1.2.3 Price, Income and Cross Elasticities of Demand Flashcards
Price elasticity of demand
a way for economists to sense how sensitive the quantity (of a good/service) is to a change in price
Price elasticity of demand equation
percentage change in quantity/percentage change in
price %△Q/%△P
Price elastic
- the quantity changes a lot for a given price change (is relatively responsive to price change)
- has a shallow demand curve
- PED>1
- percentage change in quantity is more than price change
Price inelastic
- the quantity doesn’t change much for a given price change (is relatively unresponsive to price change)

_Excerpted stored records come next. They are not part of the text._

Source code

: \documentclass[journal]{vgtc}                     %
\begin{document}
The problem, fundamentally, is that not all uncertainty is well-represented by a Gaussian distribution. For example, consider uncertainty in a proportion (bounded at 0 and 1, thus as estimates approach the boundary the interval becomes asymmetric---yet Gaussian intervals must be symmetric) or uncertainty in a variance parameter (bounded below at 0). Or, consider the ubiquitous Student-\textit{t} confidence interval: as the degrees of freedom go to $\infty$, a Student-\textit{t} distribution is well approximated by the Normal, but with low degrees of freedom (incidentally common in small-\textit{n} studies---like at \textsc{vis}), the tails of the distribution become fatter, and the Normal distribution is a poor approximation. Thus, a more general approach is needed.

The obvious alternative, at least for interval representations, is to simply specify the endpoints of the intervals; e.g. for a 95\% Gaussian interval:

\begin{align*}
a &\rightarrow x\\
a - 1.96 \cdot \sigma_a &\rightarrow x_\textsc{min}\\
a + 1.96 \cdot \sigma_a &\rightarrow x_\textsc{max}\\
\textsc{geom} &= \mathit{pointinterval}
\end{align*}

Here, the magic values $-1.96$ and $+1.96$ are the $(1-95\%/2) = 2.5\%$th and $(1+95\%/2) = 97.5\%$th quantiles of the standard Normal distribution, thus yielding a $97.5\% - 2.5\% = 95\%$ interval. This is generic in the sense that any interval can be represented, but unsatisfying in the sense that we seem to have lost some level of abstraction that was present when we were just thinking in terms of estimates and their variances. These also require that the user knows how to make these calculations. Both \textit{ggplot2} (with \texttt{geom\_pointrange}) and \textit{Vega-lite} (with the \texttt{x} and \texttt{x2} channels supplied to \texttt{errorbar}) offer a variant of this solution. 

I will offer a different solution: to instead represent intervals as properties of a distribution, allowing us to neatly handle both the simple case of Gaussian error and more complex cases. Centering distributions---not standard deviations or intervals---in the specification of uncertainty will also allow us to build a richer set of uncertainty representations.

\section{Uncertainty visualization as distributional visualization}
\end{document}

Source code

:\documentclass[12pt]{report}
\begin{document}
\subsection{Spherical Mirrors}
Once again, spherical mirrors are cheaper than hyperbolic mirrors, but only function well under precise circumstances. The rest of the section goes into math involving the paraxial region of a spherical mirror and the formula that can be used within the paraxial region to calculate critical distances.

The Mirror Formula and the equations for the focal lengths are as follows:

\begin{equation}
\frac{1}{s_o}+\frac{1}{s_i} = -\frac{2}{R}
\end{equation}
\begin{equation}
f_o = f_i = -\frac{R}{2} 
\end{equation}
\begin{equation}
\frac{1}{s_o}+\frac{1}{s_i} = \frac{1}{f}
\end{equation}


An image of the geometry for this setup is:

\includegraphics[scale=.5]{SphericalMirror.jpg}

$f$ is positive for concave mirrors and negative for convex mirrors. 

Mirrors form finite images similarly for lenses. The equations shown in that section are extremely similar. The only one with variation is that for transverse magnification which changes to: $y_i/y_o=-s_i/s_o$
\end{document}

- has a steep demand curve
- PED<1
- percentage change in quantity is less than price change
What is unitary is PED?
PED = 1
Factors that affect PED
- brand loyalty
- price of good itself (absolute price)
- ability to postpone consumption (necessity)
- width of the market definition
How does the width of the market definition affect PED
the more the substitute, the higher the PED
How does brand loyalty affect PED?
Brand loyalty = low PED
How does the ability to postpone consumption (necessity) affect PED?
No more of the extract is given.